Traditionally, business interruption insurance policies have fallen under one of two styles, Gross Earnings or Gross Profits.  In recent years the consistency in policy styles has been eroding and new hybrid style forms are starting to become more prevalent.  These policies rely on components from each of the two traditional styles.

As a result of the changes many policies have undergone in recent years, it is important to understand the traditional characteristics of each form, and subsequently how they integrate into the new hybrid policies.

Traditional policy characteristics

Below is a brief comparison of the two traditional styles based a few key coverage characteristics. While every policy can vary, the information listed below is most common based on our experience:

Item:

Gross Profit

Gross Earnings

Indemnity Period Business returns to normal operations Period to Rebuild, Repair, or Replace the damaged property
Measure of Recovery Gross Profit Rate:  Net Income plus Insured Standing Charges (Fixed Expenses) Gross Earnings Rate: Sales less variable expenses
Ordinary Payroll Not insured Insured
Co-Insurance Hidden in the policy wording at an implied rate of 100% Specifically stated in the wording at varying rates, typically either 80%, 90%, or 100%
Additional Expenses Referred to as an Increase in Cost of Working Referred to as Expense to Reduce Loss

Hybrid policies

There is an increasing variety of hybrid type business interruption policies available in the market place. These policies incorporate components from each of the above traditional lists, and often make even further modifications. For example, it is no longer uncommon to find a policy which will feature an indemnity period based on a return to normal operation calculated using a gross earnings rate with no co-insurance requirements.  Sometimes, these hybrid type policies will be developed in an attempt to market them at specific business types, for example restaurants.  As a result you may see these policies named in such a way that incorporates their target market into the policy wording title.  As such, it is important to thoroughly review the policy you are dealing with when assessing a claim.

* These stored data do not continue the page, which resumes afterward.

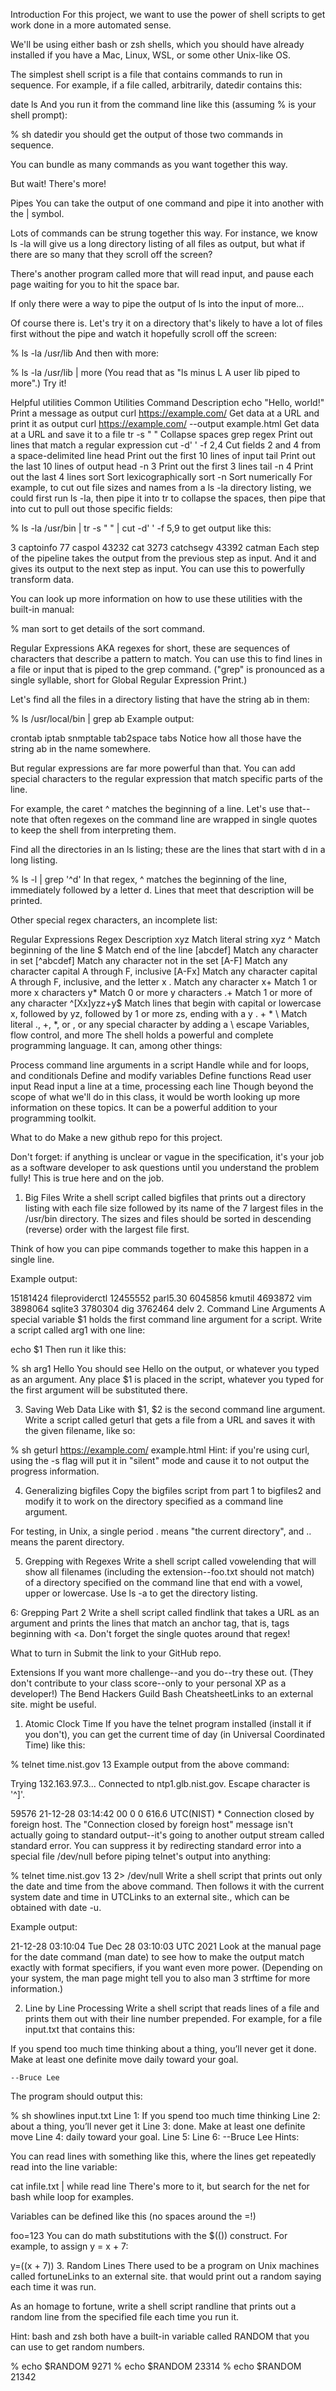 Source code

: Introduction
For this project, we want to use the power of shell scripts to get work done in a more automated sense.

We'll be using either bash or zsh shells, which you should have already installed if you have a Mac, Linux, WSL, or some other Unix-like OS.

The simplest shell script is a file that contains commands to run in sequence. For example, if a file called, arbitrarily, datedir contains this:

date
ls
And you run it from the command line like this (assuming % is your shell prompt):

% sh datedir
you should get the output of those two commands in sequence.

You can bundle as many commands as you want together this way.

But wait! There's more!

Pipes
You can take the output of one command and pipe it into another with the | symbol.

Lots of commands can be strung together this way. For instance, we know ls -la will give us a long directory listing of all files as output, but what if there are so many that they scroll off the screen?

There's another program called more that will read input, and pause each page waiting for you to hit the space bar.

If only there were a way to pipe the output of ls into the input of more...

Of course there is. Let's try it on a directory that's likely to have a lot of files first without the pipe and watch it hopefully scroll off the screen:

% ls -la /usr/lib
And then with more:

% ls -la /usr/lib | more
(You read that as "ls minus L A user lib piped to more".) Try it!

Helpful utilities
Common Utilities
Command	Description
echo "Hello, world!"	Print a message as output
curl https://example.com/	Get data at a URL and print it as output
curl https://example.com/ --output example.html	Get data at a URL and save it to a file
tr -s " "	Collapse spaces
grep regex	Print out lines that match a regular expression
cut -d' ' -f 2,4	Cut fields 2 and 4 from a space-delimited line
head	Print out the first 10 lines of input
tail	Print out the last 10 lines of output
head -n 3	Print out the first 3 lines
tail -n 4	Print out the last 4 lines
sort	Sort lexicographically
sort -n	Sort numerically
For example, to cut out file sizes and names from a ls -la directory listing, we could first run ls -la, then pipe it into tr to collapse the spaces, then pipe that into cut to pull out those specific fields:

% ls -la /usr/bin | tr -s " " | cut -d' ' -f 5,9
to get output like this:

3 captoinfo
77 caspol
43232 cat
3273 catchsegv
43392 catman
Each step of the pipeline takes the output from the previous step as input. And it and gives its output to the next step as input. You can use this to powerfully transform data.

You can look up more information on how to use these utilities with the built-in manual:

% man sort
to get details of the sort command.

Regular Expressions
AKA regexes for short, these are sequences of characters that describe a pattern to match. You can use this to find lines in a file or input that is piped to the grep command. ("grep" is pronounced as a single syllable, short for Global Regular Expression Print.)

Let's find all the files in a directory listing that have the string ab in them:

% ls /usr/local/bin | grep ab
Example output:

crontab
iptab
snmptable
tab2space
tabs
Notice how all those have the string ab in the name somewhere.

But regular expressions are far more powerful than that. You can add special characters to the regular expression that match specific parts of the line.

For example, the caret ^ matches the beginning of a line. Let's use that--note that often regexes on the command line are wrapped in single quotes to keep the shell from interpreting them.

Find all the directories in an ls listing; these are the lines that start with d in a long listing.

% ls -l | grep '^d'
In that regex, ^ matches the beginning of the line, immediately followed by a letter d. Lines that meet that description will be printed.

Other special regex characters, an incomplete list:

Regular Expressions
Regex	Description
xyz	Match literal string xyz
^	Match beginning of the line
$	Match end of the line
[abcdef]	Match any character in set
[^abcdef]	Match any character not in the set
[A-F]	Match any character capital A through F, inclusive
[A-Fx]	Match any character capital A through F, inclusive, and the letter x
.	Match any character
x+	Match 1 or more x characters
y*	Match 0 or more y characters
.+	Match 1 or more of any character
^[Xx]yzz+y$	Match lines that begin with capital or lowercase x, followed by yz, followed by 1 or more zs, ending with a y
\. \+ \* \\	Match literal ., +, *, or \, or any special character by adding a \ escape
Variables, flow control, and more
The shell holds a powerful and complete programming language. It can, among other things:

Process command line arguments in a script
Handle while and for loops, and conditionals
Define and modify variables
Define functions
Read user input
Read input a line at a time, processing each line
Though beyond the scope of what we'll do in this class, it would be worth looking up more information on these topics. It can be a powerful addition to your programming toolkit.

What to do
Make a new github repo for this project.

Don't forget: if anything is unclear or vague in the specification, it's your job as a software developer to ask questions until you understand the problem fully! This is true here and on the job.

1. Big Files
Write a shell script called bigfiles that prints out a directory listing with each file size followed by its name of the 7 largest files in the /usr/bin directory. The sizes and files should be sorted in descending (reverse) order with the largest file first.

Think of how you can pipe commands together to make this happen in a single line.

Example output:

15181424 fileproviderctl
12455552 parl5.30
6045856 kmutil
4693872 vim
3898064 sqlite3
3780304 dig
3762464 delv
2. Command Line Arguments
A special variable $1 holds the first command line argument for a script. Write a script called arg1 with one line:

echo $1
Then run it like this:

% sh arg1 Hello
You should see Hello on the output, or whatever you typed as an argument. Any place $1 is placed in the script, whatever you typed for the first argument will be substituted there.

3. Saving Web Data
Like with $1, $2 is the second command line argument. Write a script called geturl that gets a file from a URL and saves it with the given filename, like so:

% sh geturl https://example.com/ example.html
Hint: if you're using curl, using the -s flag will put it in "silent" mode and cause it to not output the progress information.

4. Generalizing bigfiles
Copy the bigfiles script from part 1 to bigfiles2 and modify it to work on the directory specified as a command line argument.

For testing, in Unix, a single period . means "the current directory", and .. means the parent directory.

5. Grepping with Regexes
Write a shell script called vowelending that will show all filenames (including the extension--foo.txt should not match) of a directory specified on the command line that end with a vowel, upper or lowercase. Use ls -a to get the directory listing.

6: Grepping Part 2
Write a shell script called findlink that takes a URL as an argument and prints the lines that match an anchor tag, that is, tags beginning with <a. Don't forget the single quotes around that regex!

What to turn in
Submit the link to your GitHub repo.

Extensions
If you want more challenge--and you do--try these out. (They don't contribute to your class score--only to your personal XP as a developer!) The Bend Hackers Guild Bash CheatsheetLinks to an external site. might be useful.

1. Atomic Clock Time
If you have the telnet program installed (install it if you don't), you can get the current time of day (in Universal Coordinated Time) like this:

% telnet time.nist.gov 13
Example output from the above command:

Trying 132.163.97.3...
Connected to ntp1.glb.nist.gov.
Escape character is '^]'.

59576 21-12-28 03:14:42 00 0 0 616.6 UTC(NIST) *
Connection closed by foreign host.
The "Connection closed by foreign host" message isn't actually going to standard output--it's going to another output stream called standard error. You can suppress it by redirecting standard error into a special file /dev/null before piping telnet's output into anything:

% telnet time.nist.gov 13 2> /dev/null
Write a shell script that prints out only the date and time from the above command. Then follows it with the current system date and time in UTCLinks to an external site., which can be obtained with date -u.

Example output:

21-12-28 03:10:04
Tue Dec 28 03:10:03 UTC 2021
Look at the manual page for the date command (man date) to see how to make the output match exactly with format specifiers, if you want even more power. (Depending on your system, the man page might tell you to also man 3 strftime for more information.)

2. Line by Line Processing
Write a shell script that reads lines of a file and prints them out with their line number prepended. For example, for a file input.txt that contains this:

If you spend too much time thinking
about a thing, you’ll never get it
done. Make at least one definite move
daily toward your goal.

    --Bruce Lee
The program should output this:

%  sh showlines input.txt
Line 1: If you spend too much time thinking
Line 2: about a thing, you’ll never get it
Line 3: done. Make at least one definite move
Line 4: daily toward your goal.
Line 5:
Line 6: --Bruce Lee 
Hints:

You can read lines with something like this, where the lines get repeatedly read into the line variable:

cat infile.txt | while read line
There's more to it, but search for the net for bash while loop for examples.

Variables can be defined like this (no spaces around the =!)

foo=123
You can do math substitutions with the $(()) construct. For example, to assign y = x + 7:

y=$(($x + 7))
3. Random Lines
There used to be a program on Unix machines called fortuneLinks to an external site. that would print out a random saying each time it was run.

As an homage to fortune, write a shell script randline that prints out a random line from the specified file each time you run it.

Hint: bash and zsh both have a built-in variable called RANDOM that you can use to get random numbers.

%  echo $RANDOM 
9271
%  echo $RANDOM
23314
%  echo $RANDOM
21342
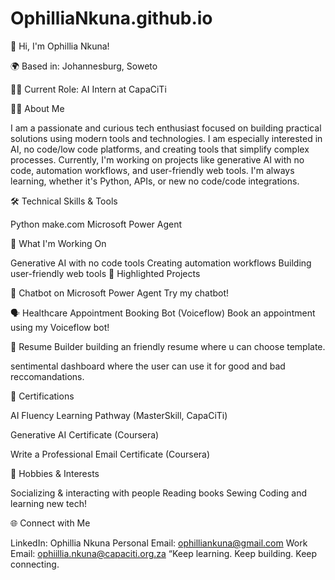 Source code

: # OphilliaNkuna.github.io
👋 Hi, I'm Ophillia Nkuna!

🌍 Based in: Johannesburg, Soweto

👩‍💻 Current Role: AI Intern at CapaCiTi 

👩‍🎓 About Me 

I am a passionate and curious tech enthusiast focused on building practical solutions using modern tools and technologies. I am especially interested in AI, no code/low code platforms, and creating tools that simplify complex processes.
Currently, I'm working on projects like generative AI with no code, automation workflows, and user-friendly web tools. I'm always learning, whether it's Python, APIs, or new no code/code integrations.

🛠️ Technical Skills & Tools

Python
make.com
Microsoft Power Agent

🚀 What I'm Working On

Generative AI with no code tools
Creating automation workflows
Building user-friendly web tools
🌟 Highlighted Projects

🤖 Chatbot on Microsoft Power Agent
Try my chatbot!

🗣️ Healthcare Appointment Booking Bot (Voiceflow)
Book an appointment using my Voiceflow bot!

📄 Resume Builder 
building an friendly resume where u can choose template. 

sentimental dashboard
where the user can use it for good and bad reccomandations. 

🏅 Certifications

AI Fluency Learning Pathway (MasterSkill, CapaCiTi)

Generative AI Certificate (Coursera)

Write a Professional Email Certificate (Coursera)

🧩 Hobbies & Interests

Socializing & interacting with people
Reading books
Sewing
Coding and learning new tech!

🌐 Connect with Me

LinkedIn: Ophillia Nkuna
Personal Email: ophilliankuna@gmail.com
Work Email: ophiillia.nkuna@capaciti.org.za
“Keep learning. Keep building. Keep connecting.
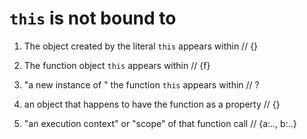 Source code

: # `this` is not bound to

1. The object created by the literal `this` appears within // {}

2. The function object `this` appears within // {f}

3. "a new instance of " the function `this` appears within // ?

4. an object that happens to have the function as a property // {}

5. "an execution context" or "scope" of that function call // {a:.., b:..}
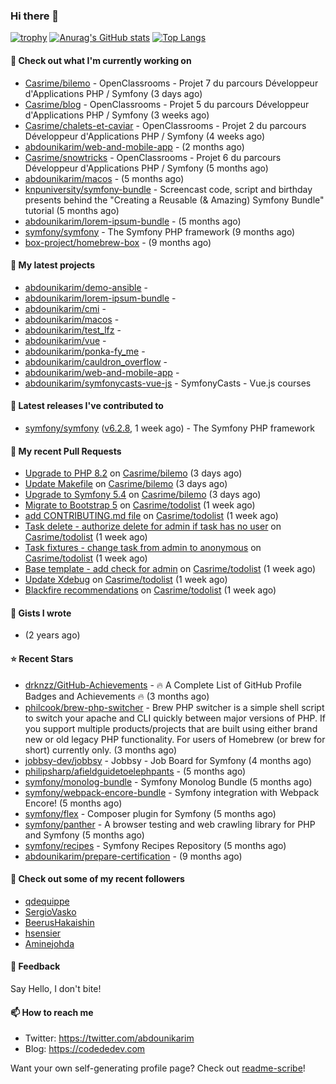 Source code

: ### Hi there 👋

[![trophy](https://github-profile-trophy.vercel.app/?username=abdounikarim&theme=onestar&row=1&column=7&no-frame=true&margin-w=13)](https://github.com/ryo-ma/github-profile-trophy)
[![Anurag's GitHub stats](https://github-readme-stats.vercel.app/api?username=abdounikarim&show_icons=true&theme=dark&count_private=true&hide_border=true)](https://github.com/anuraghazra/github-readme-stats)
[![Top Langs](https://github-readme-stats.vercel.app/api/top-langs/?username=abdounikarim&langs_count=8&layout=compact&theme=dark&hide_border=true)](https://github.com/anuraghazra/github-readme-stats)

#### 👷 Check out what I'm currently working on

- [Casrime/bilemo](https://github.com/Casrime/bilemo) - OpenClassrooms - Projet 7 du parcours Développeur d&#39;Applications PHP / Symfony (3 days ago)
- [Casrime/blog](https://github.com/Casrime/blog) - OpenClassrooms - Projet 5 du parcours Développeur d&#39;Applications PHP / Symfony (3 weeks ago)
- [Casrime/chalets-et-caviar](https://github.com/Casrime/chalets-et-caviar) - OpenClassrooms - Projet 2 du parcours Développeur d&#39;Applications PHP / Symfony (4 weeks ago)
- [abdounikarim/web-and-mobile-app](https://github.com/abdounikarim/web-and-mobile-app) -  (2 months ago)
- [Casrime/snowtricks](https://github.com/Casrime/snowtricks) - OpenClassrooms - Projet 6 du parcours Développeur d&#39;Applications PHP / Symfony (5 months ago)
- [abdounikarim/macos](https://github.com/abdounikarim/macos) -  (5 months ago)
- [knpuniversity/symfony-bundle](https://github.com/knpuniversity/symfony-bundle) - Screencast code, script and birthday presents behind the &#34;Creating a Reusable (&amp; Amazing) Symfony Bundle&#34; tutorial (5 months ago)
- [abdounikarim/lorem-ipsum-bundle](https://github.com/abdounikarim/lorem-ipsum-bundle) -  (5 months ago)
- [symfony/symfony](https://github.com/symfony/symfony) - The Symfony PHP framework (9 months ago)
- [box-project/homebrew-box](https://github.com/box-project/homebrew-box) -  (9 months ago)

#### 🌱 My latest projects

- [abdounikarim/demo-ansible](https://github.com/abdounikarim/demo-ansible) - 
- [abdounikarim/lorem-ipsum-bundle](https://github.com/abdounikarim/lorem-ipsum-bundle) - 
- [abdounikarim/cmi](https://github.com/abdounikarim/cmi) - 
- [abdounikarim/macos](https://github.com/abdounikarim/macos) - 
- [abdounikarim/test_lfz](https://github.com/abdounikarim/test_lfz) - 
- [abdounikarim/vue](https://github.com/abdounikarim/vue) - 
- [abdounikarim/ponka-fy_me](https://github.com/abdounikarim/ponka-fy_me) - 
- [abdounikarim/cauldron_overflow](https://github.com/abdounikarim/cauldron_overflow) - 
- [abdounikarim/web-and-mobile-app](https://github.com/abdounikarim/web-and-mobile-app) - 
- [abdounikarim/symfonycasts-vue-js](https://github.com/abdounikarim/symfonycasts-vue-js) - SymfonyCasts - Vue.js courses

#### 🔭 Latest releases I've contributed to

- [symfony/symfony](https://github.com/symfony/symfony) ([v6.2.8](https://github.com/symfony/symfony/releases/tag/v6.2.8), 1 week ago) - The Symfony PHP framework

#### 🔨 My recent Pull Requests

- [Upgrade to PHP 8.2](https://github.com/Casrime/bilemo/pull/54) on [Casrime/bilemo](https://github.com/Casrime/bilemo) (3 days ago)
- [Update Makefile](https://github.com/Casrime/bilemo/pull/52) on [Casrime/bilemo](https://github.com/Casrime/bilemo) (3 days ago)
- [Upgrade to Symfony 5.4](https://github.com/Casrime/bilemo/pull/50) on [Casrime/bilemo](https://github.com/Casrime/bilemo) (3 days ago)
- [Migrate to Bootstrap 5](https://github.com/Casrime/todolist/pull/24) on [Casrime/todolist](https://github.com/Casrime/todolist) (1 week ago)
- [add CONTRIBUTING.md file](https://github.com/Casrime/todolist/pull/23) on [Casrime/todolist](https://github.com/Casrime/todolist) (1 week ago)
- [Task delete - authorize delete for admin if task has no user](https://github.com/Casrime/todolist/pull/22) on [Casrime/todolist](https://github.com/Casrime/todolist) (1 week ago)
- [Task fixtures - change task from admin to anonymous](https://github.com/Casrime/todolist/pull/21) on [Casrime/todolist](https://github.com/Casrime/todolist) (1 week ago)
- [Base template - add check for admin](https://github.com/Casrime/todolist/pull/20) on [Casrime/todolist](https://github.com/Casrime/todolist) (1 week ago)
- [Update Xdebug](https://github.com/Casrime/todolist/pull/19) on [Casrime/todolist](https://github.com/Casrime/todolist) (1 week ago)
- [Blackfire recommendations](https://github.com/Casrime/todolist/pull/18) on [Casrime/todolist](https://github.com/Casrime/todolist) (1 week ago)

#### 📓 Gists I wrote

- [](https://gist.github.com/b237278802559acb0bcf1e2516ba718e) (2 years ago)

#### ⭐ Recent Stars

- [drknzz/GitHub-Achievements](https://github.com/drknzz/GitHub-Achievements) - 🔥 A Complete List of GitHub Profile Badges and Achievements 🔥 (3 months ago)
- [philcook/brew-php-switcher](https://github.com/philcook/brew-php-switcher) - Brew PHP switcher is a simple shell script to switch your apache and CLI quickly between major versions of PHP. If you support multiple products/projects that are built using either brand new or old legacy PHP functionality. For users of Homebrew (or brew for short) currently only. (3 months ago)
- [jobbsy-dev/jobbsy](https://github.com/jobbsy-dev/jobbsy) - Jobbsy - Job Board for Symfony (4 months ago)
- [philipsharp/afieldguidetoelephpants](https://github.com/philipsharp/afieldguidetoelephpants) -  (5 months ago)
- [symfony/monolog-bundle](https://github.com/symfony/monolog-bundle) - Symfony Monolog Bundle (5 months ago)
- [symfony/webpack-encore-bundle](https://github.com/symfony/webpack-encore-bundle) - Symfony integration with Webpack Encore! (5 months ago)
- [symfony/flex](https://github.com/symfony/flex) - Composer plugin for Symfony (5 months ago)
- [symfony/panther](https://github.com/symfony/panther) - A browser testing and web crawling library for PHP and Symfony (5 months ago)
- [symfony/recipes](https://github.com/symfony/recipes) - Symfony Recipes Repository (5 months ago)
- [abdounikarim/prepare-certification](https://github.com/abdounikarim/prepare-certification) -  (9 months ago)

#### 👯 Check out some of my recent followers

- [qdequippe](https://github.com/qdequippe)
- [SergioVasko](https://github.com/SergioVasko)
- [BeerusHakaishin](https://github.com/BeerusHakaishin)
- [hsensier](https://github.com/hsensier)
- [Aminejohda](https://github.com/Aminejohda)

#### 💬 Feedback

Say Hello, I don't bite!

#### 📫 How to reach me

- Twitter: https://twitter.com/abdounikarim
- Blog: https://codededev.com

Want your own self-generating profile page? Check out [readme-scribe](https://github.com/muesli/readme-scribe)!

What further complicates the claims process, are the terms used within the industry. Terms such as “Business Income”, “Business Earnings”, and “Loss of Income” have been adopted by many insurers to name their business interruption coverages in place of the more traditional Gross Earnings or Gross Profits titles.  Even between two insurers, a single term such as “Business Income” may refer to either a profits style wording or an earning style policy.

Final Thoughts

After a long period in which business interruption coverages didn’t change significantly, the push for customization for everything in recent years and the desire for insurers to differentiate themselves has resulted in a lot of changes in recent years, not always for the better.  The ever decreasing standardization of these policies has made it more important than ever to take the time to carefully review and understand the policy you are dealing with.